* Description of the task: Taking the lines below one at a time, count those with the string "isNumber" and give the result alone.

*** Dataset entries Section Begins ***

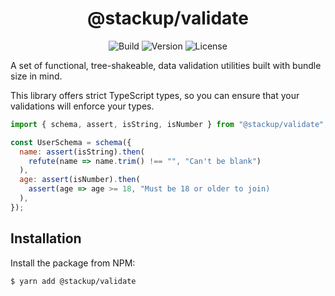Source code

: <h1 align="center">@stackup/validate</h1>

<div align="center">

![Build](https://github.com/rzane/validate/workflows/Build/badge.svg)
![Version](https://img.shields.io/npm/v/@stackup/validate)
![License](https://img.shields.io/npm/l/@stackup/validate)

</div>

A set of functional, tree-shakeable, data validation utilities built with bundle size in mind.

This library offers strict TypeScript types, so you can ensure that your validations will enforce your types.

```javascript
import { schema, assert, isString, isNumber } from "@stackup/validate";

const UserSchema = schema({
  name: assert(isString).then(
    refute(name => name.trim() !== "", "Can't be blank")
  ),
  age: assert(isNumber).then(
    assert(age => age >= 18, "Must be 18 or older to join)
  ),
});
```

## Installation

Install the package from NPM:

    $ yarn add @stackup/validate

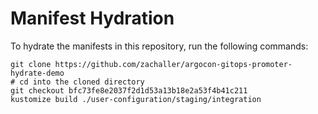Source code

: # Manifest Hydration

To hydrate the manifests in this repository, run the following commands:

```shell
git clone https://github.com/zachaller/argocon-gitops-promoter-hydrate-demo
# cd into the cloned directory
git checkout bfc73fe8e2037f2d1d53a13b18e2a53f4b41c211
kustomize build ./user-configuration/staging/integration
```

*** Dataset entries Section Ends ***

* Solution to the exercise: 2